DATA FOR ANALYSIS section start

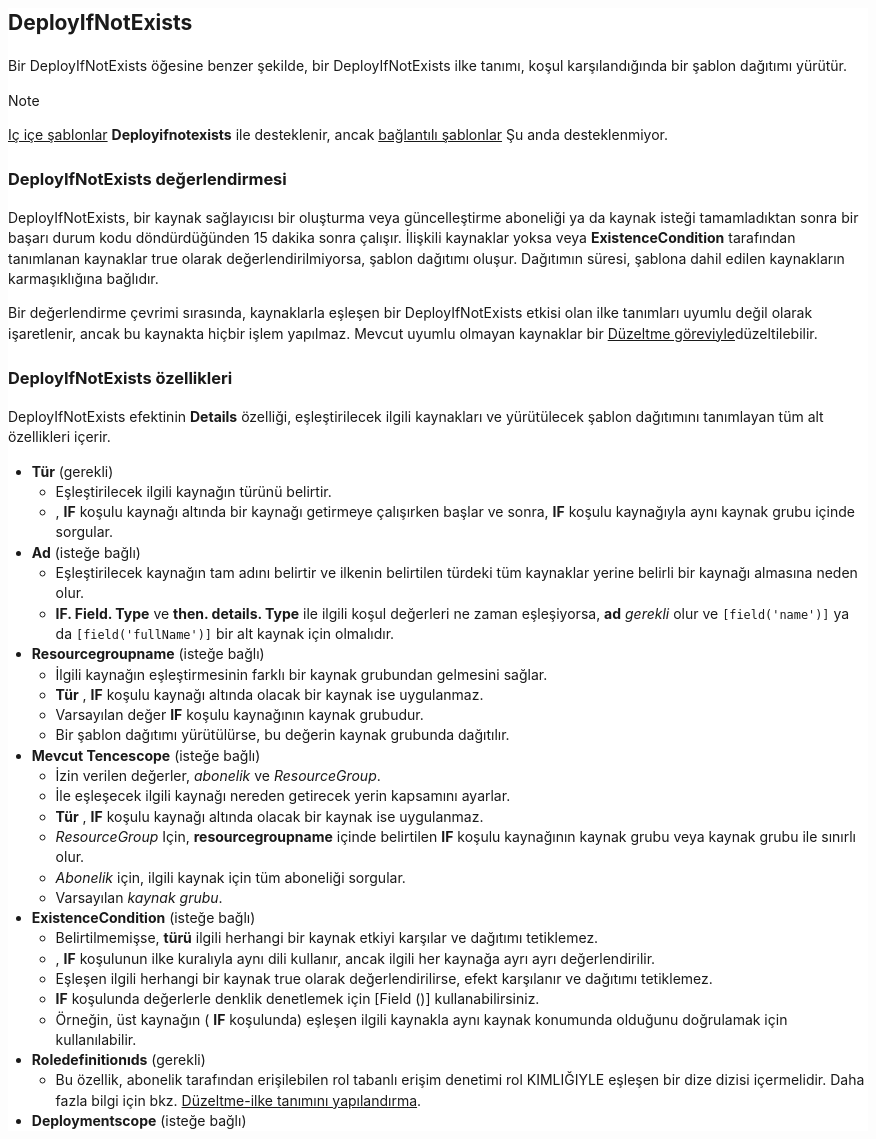 ## <a name="deployifnotexists"></a>DeployIfNotExists

Bir DeployIfNotExists öğesine benzer şekilde, bir DeployIfNotExists ilke tanımı, koşul karşılandığında bir şablon dağıtımı yürütür.

> [!NOTE]
> [Iç içe şablonlar](../../../azure-resource-manager/templates/linked-templates.md#nested-template) **Deployifnotexists** ile desteklenir, ancak [bağlantılı şablonlar](../../../azure-resource-manager/templates/linked-templates.md#linked-template) Şu anda desteklenmiyor.

### <a name="deployifnotexists-evaluation"></a>DeployIfNotExists değerlendirmesi

DeployIfNotExists, bir kaynak sağlayıcısı bir oluşturma veya güncelleştirme aboneliği ya da kaynak isteği tamamladıktan sonra bir başarı durum kodu döndürdüğünden 15 dakika sonra çalışır. İlişkili kaynaklar yoksa veya **ExistenceCondition** tarafından tanımlanan kaynaklar true olarak değerlendirilmiyorsa, şablon dağıtımı oluşur. Dağıtımın süresi, şablona dahil edilen kaynakların karmaşıklığına bağlıdır.

Bir değerlendirme çevrimi sırasında, kaynaklarla eşleşen bir DeployIfNotExists etkisi olan ilke tanımları uyumlu değil olarak işaretlenir, ancak bu kaynakta hiçbir işlem yapılmaz. Mevcut uyumlu olmayan kaynaklar bir [Düzeltme göreviyle](../how-to/remediate-resources.md)düzeltilebilir.

### <a name="deployifnotexists-properties"></a>DeployIfNotExists özellikleri

DeployIfNotExists efektinin **Details** özelliği, eşleştirilecek ilgili kaynakları ve yürütülecek şablon dağıtımını tanımlayan tüm alt özellikleri içerir.

- **Tür** (gerekli)
  - Eşleştirilecek ilgili kaynağın türünü belirtir.
  - , **IF** koşulu kaynağı altında bir kaynağı getirmeye çalışırken başlar ve sonra, **IF** koşulu kaynağıyla aynı kaynak grubu içinde sorgular.
- **Ad** (isteğe bağlı)
  - Eşleştirilecek kaynağın tam adını belirtir ve ilkenin belirtilen türdeki tüm kaynaklar yerine belirli bir kaynağı almasına neden olur.
  - **IF. Field. Type** ve **then. details. Type** ile ilgili koşul değerleri ne zaman eşleşiyorsa, **ad** _gerekli_ olur ve `[field('name')]` ya da `[field('fullName')]` bir alt kaynak için olmalıdır.
- **Resourcegroupname** (isteğe bağlı)
  - İlgili kaynağın eşleştirmesinin farklı bir kaynak grubundan gelmesini sağlar.
  - **Tür** , **IF** koşulu kaynağı altında olacak bir kaynak ise uygulanmaz.
  - Varsayılan değer **IF** koşulu kaynağının kaynak grubudur.
  - Bir şablon dağıtımı yürütülürse, bu değerin kaynak grubunda dağıtılır.
- **Mevcut Tencescope** (isteğe bağlı)
  - İzin verilen değerler, _abonelik_ ve _ResourceGroup_.
  - İle eşleşecek ilgili kaynağı nereden getirecek yerin kapsamını ayarlar.
  - **Tür** , **IF** koşulu kaynağı altında olacak bir kaynak ise uygulanmaz.
  - _ResourceGroup_ Için, **resourcegroupname** içinde belirtilen **IF** koşulu kaynağının kaynak grubu veya kaynak grubu ile sınırlı olur.
  - _Abonelik_ için, ilgili kaynak için tüm aboneliği sorgular.
  - Varsayılan _kaynak grubu_.
- **ExistenceCondition** (isteğe bağlı)
  - Belirtilmemişse, **türü** ilgili herhangi bir kaynak etkiyi karşılar ve dağıtımı tetiklemez.
  - , **IF** koşulunun ilke kuralıyla aynı dili kullanır, ancak ilgili her kaynağa ayrı ayrı değerlendirilir.
  - Eşleşen ilgili herhangi bir kaynak true olarak değerlendirilirse, efekt karşılanır ve dağıtımı tetiklemez.
  - **IF** koşulunda değerlerle denklik denetlemek için [Field ()] kullanabilirsiniz.
  - Örneğin, üst kaynağın ( **IF** koşulunda) eşleşen ilgili kaynakla aynı kaynak konumunda olduğunu doğrulamak için kullanılabilir.
- **Roledefinitionıds** (gerekli)
  - Bu özellik, abonelik tarafından erişilebilen rol tabanlı erişim denetimi rol KIMLIĞIYLE eşleşen bir dize dizisi içermelidir. Daha fazla bilgi için bkz. [Düzeltme-ilke tanımını yapılandırma](../how-to/remediate-resources.md#configure-policy-definition).
- **Deploymentscope** (isteğe bağlı)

DATA FOR ANALYSIS section end

# WHAT TO DO
Using the records above, copy word for word the line with "Şu anda desteklenmiyor.", the line with "- İle eşleşecek", and every line between them.

# RESPONSE TO THIS EXERCISE
> [Iç içe şablonlar](../../../azure-resource-manager/templates/linked-templates.md#nested-template) **Deployifnotexists** ile desteklenir, ancak [bağlantılı şablonlar](../../../azure-resource-manager/templates/linked-templates.md#linked-template) Şu anda desteklenmiyor.

### <a name="deployifnotexists-evaluation"></a>DeployIfNotExists değerlendirmesi

DeployIfNotExists, bir kaynak sağlayıcısı bir oluşturma veya güncelleştirme aboneliği ya da kaynak isteği tamamladıktan sonra bir başarı durum kodu döndürdüğünden 15 dakika sonra çalışır. İlişkili kaynaklar yoksa veya **ExistenceCondition** tarafından tanımlanan kaynaklar true olarak değerlendirilmiyorsa, şablon dağıtımı oluşur. Dağıtımın süresi, şablona dahil edilen kaynakların karmaşıklığına bağlıdır.

Bir değerlendirme çevrimi sırasında, kaynaklarla eşleşen bir DeployIfNotExists etkisi olan ilke tanımları uyumlu değil olarak işaretlenir, ancak bu kaynakta hiçbir işlem yapılmaz. Mevcut uyumlu olmayan kaynaklar bir [Düzeltme göreviyle](../how-to/remediate-resources.md)düzeltilebilir.

### <a name="deployifnotexists-properties"></a>DeployIfNotExists özellikleri

DeployIfNotExists efektinin **Details** özelliği, eşleştirilecek ilgili kaynakları ve yürütülecek şablon dağıtımını tanımlayan tüm alt özellikleri içerir.

- **Tür** (gerekli)
  - Eşleştirilecek ilgili kaynağın türünü belirtir.
  - , **IF** koşulu kaynağı altında bir kaynağı getirmeye çalışırken başlar ve sonra, **IF** koşulu kaynağıyla aynı kaynak grubu içinde sorgular.
- **Ad** (isteğe bağlı)
  - Eşleştirilecek kaynağın tam adını belirtir ve ilkenin belirtilen türdeki tüm kaynaklar yerine belirli bir kaynağı almasına neden olur.
  - **IF. Field. Type** ve **then. details. Type** ile ilgili koşul değerleri ne zaman eşleşiyorsa, **ad** _gerekli_ olur ve `[field('name')]` ya da `[field('fullName')]` bir alt kaynak için olmalıdır.
- **Resourcegroupname** (isteğe bağlı)
  - İlgili kaynağın eşleştirmesinin farklı bir kaynak grubundan gelmesini sağlar.
  - **Tür** , **IF** koşulu kaynağı altında olacak bir kaynak ise uygulanmaz.
  - Varsayılan değer **IF** koşulu kaynağının kaynak grubudur.
  - Bir şablon dağıtımı yürütülürse, bu değerin kaynak grubunda dağıtılır.
- **Mevcut Tencescope** (isteğe bağlı)
  - İzin verilen değerler, _abonelik_ ve _ResourceGroup_.
  - İle eşleşecek ilgili kaynağı nereden getirecek yerin kapsamını ayarlar.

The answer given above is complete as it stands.